### YOUR GOAL
Write all of the entries out again exactly, but not the images.

### GIVEN INFORMATION

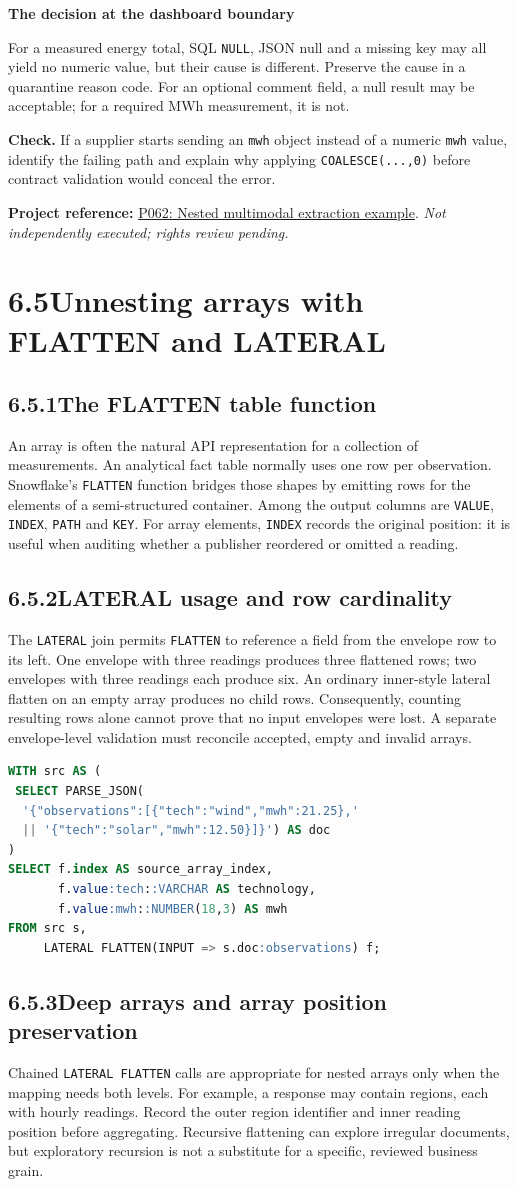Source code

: \documentclass[11pt,twoside]{article}
\newcommand{\topic}[2]{\subsection*{#1\quad #2}}
\newcommand{\repo}[2]{\par\begingroup\fontsize{8.0}{9.6}\selectfont\sffamily\color{inkgray}\textbf{Project reference:} \href{#2}{#1}. \textit{Not independently executed; rights review pending.}\par\endgroup}
\begin{document}
\begin{whitebox}\textbf{The decision at the dashboard boundary}\par
For a measured energy total, SQL \texttt{NULL}, JSON null and a missing key may all yield no numeric value, but their cause is different. Preserve the cause in a quarantine reason code. For an optional comment field, a null result may be acceptable; for a required MWh measurement, it is not.\end{whitebox}
\textbf{Check.} If a supplier starts sending an \texttt{mwh} object instead of a numeric \texttt{mwh} value, identify the failing path and explain why applying \texttt{COALESCE(...,0)} before contract validation would conceal the error.
\repo{P062: Nested multimodal extraction example}{https://github.com/Snowflake-Labs/sfguide-extracting-insights-from-multimodal-customer-data}
\newpage
\section*{6.5\quad Unnesting arrays with FLATTEN and LATERAL}
\topic{6.5.1}{The FLATTEN table function}
An array is often the natural API representation for a collection of measurements. An analytical fact table normally uses one row per observation. Snowflake's \texttt{FLATTEN} function bridges those shapes by emitting rows for the elements of a semi-structured container. Among the output columns are \texttt{VALUE}, \texttt{INDEX}, \texttt{PATH} and \texttt{KEY}. For array elements, \texttt{INDEX} records the original position: it is useful when auditing whether a publisher reordered or omitted a reading.

\topic{6.5.2}{LATERAL usage and row cardinality}
The \texttt{LATERAL} join permits \texttt{FLATTEN} to reference a field from the envelope row to its left. One envelope with three readings produces three flattened rows; two envelopes with three readings each produce six. An ordinary inner-style lateral flatten on an empty array produces no child rows. Consequently, counting resulting rows alone cannot prove that no input envelopes were lost. A separate envelope-level validation must reconcile accepted, empty and invalid arrays.

\begin{lstlisting}[language=SQL,caption={One output row per measurement in an envelope.}]
WITH src AS (
 SELECT PARSE_JSON(
  '{"observations":[{"tech":"wind","mwh":21.25},'
  || '{"tech":"solar","mwh":12.50}]}') AS doc
)
SELECT f.index AS source_array_index,
       f.value:tech::VARCHAR AS technology,
       f.value:mwh::NUMBER(18,3) AS mwh
FROM src s,
     LATERAL FLATTEN(INPUT => s.doc:observations) f;
\end{lstlisting}
\topic{6.5.3}{Deep arrays and array position preservation}
Chained \texttt{LATERAL FLATTEN} calls are appropriate for nested arrays only when the mapping needs both levels. For example, a response may contain regions, each with hourly readings. Record the outer region identifier and inner reading position before aggregating. Recursive flattening can explore irregular documents, but exploratory recursion is not a substitute for a specific, reviewed business grain.
\end{document}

### RESPONSE TO THIS TASK
Source code

: \documentclass[11pt,twoside]{article}
\newcommand{\topic}[2]{\subsection*{#1\quad #2}}
\newcommand{\repo}[2]{\par\begingroup\fontsize{8.0}{9.6}\selectfont\sffamily\color{inkgray}\textbf{Project reference:} \href{#2}{#1}. \textit{Not independently executed; rights review pending.}\par\endgroup}
\begin{document}
\begin{whitebox}\textbf{The decision at the dashboard boundary}\par
For a measured energy total, SQL \texttt{NULL}, JSON null and a missing key may all yield no numeric value, but their cause is different. Preserve the cause in a quarantine reason code. For an optional comment field, a null result may be acceptable; for a required MWh measurement, it is not.\end{whitebox}
\textbf{Check.} If a supplier starts sending an \texttt{mwh} object instead of a numeric \texttt{mwh} value, identify the failing path and explain why applying \texttt{COALESCE(...,0)} before contract validation would conceal the error.
\repo{P062: Nested multimodal extraction example}{https://github.com/Snowflake-Labs/sfguide-extracting-insights-from-multimodal-customer-data}
\newpage
\section*{6.5\quad Unnesting arrays with FLATTEN and LATERAL}
\topic{6.5.1}{The FLATTEN table function}
An array is often the natural API representation for a collection of measurements. An analytical fact table normally uses one row per observation. Snowflake's \texttt{FLATTEN} function bridges those shapes by emitting rows for the elements of a semi-structured container. Among the output columns are \texttt{VALUE}, \texttt{INDEX}, \texttt{PATH} and \texttt{KEY}. For array elements, \texttt{INDEX} records the original position: it is useful when auditing whether a publisher reordered or omitted a reading.

\topic{6.5.2}{LATERAL usage and row cardinality}
The \texttt{LATERAL} join permits \texttt{FLATTEN} to reference a field from the envelope row to its left. One envelope with three readings produces three flattened rows; two envelopes with three readings each produce six. An ordinary inner-style lateral flatten on an empty array produces no child rows. Consequently, counting resulting rows alone cannot prove that no input envelopes were lost. A separate envelope-level validation must reconcile accepted, empty and invalid arrays.

\begin{lstlisting}[language=SQL,caption={One output row per measurement in an envelope.}]
WITH src AS (
 SELECT PARSE_JSON(
  '{"observations":[{"tech":"wind","mwh":21.25},'
  || '{"tech":"solar","mwh":12.50}]}') AS doc
)
SELECT f.index AS source_array_index,
       f.value:tech::VARCHAR AS technology,
       f.value:mwh::NUMBER(18,3) AS mwh
FROM src s,
     LATERAL FLATTEN(INPUT => s.doc:observations) f;
\end{lstlisting}
\topic{6.5.3}{Deep arrays and array position preservation}
Chained \texttt{LATERAL FLATTEN} calls are appropriate for nested arrays only when the mapping needs both levels. For example, a response may contain regions, each with hourly readings. Record the outer region identifier and inner reading position before aggregating. Recursive flattening can explore irregular documents, but exploratory recursion is not a substitute for a specific, reviewed business grain.
\end{document}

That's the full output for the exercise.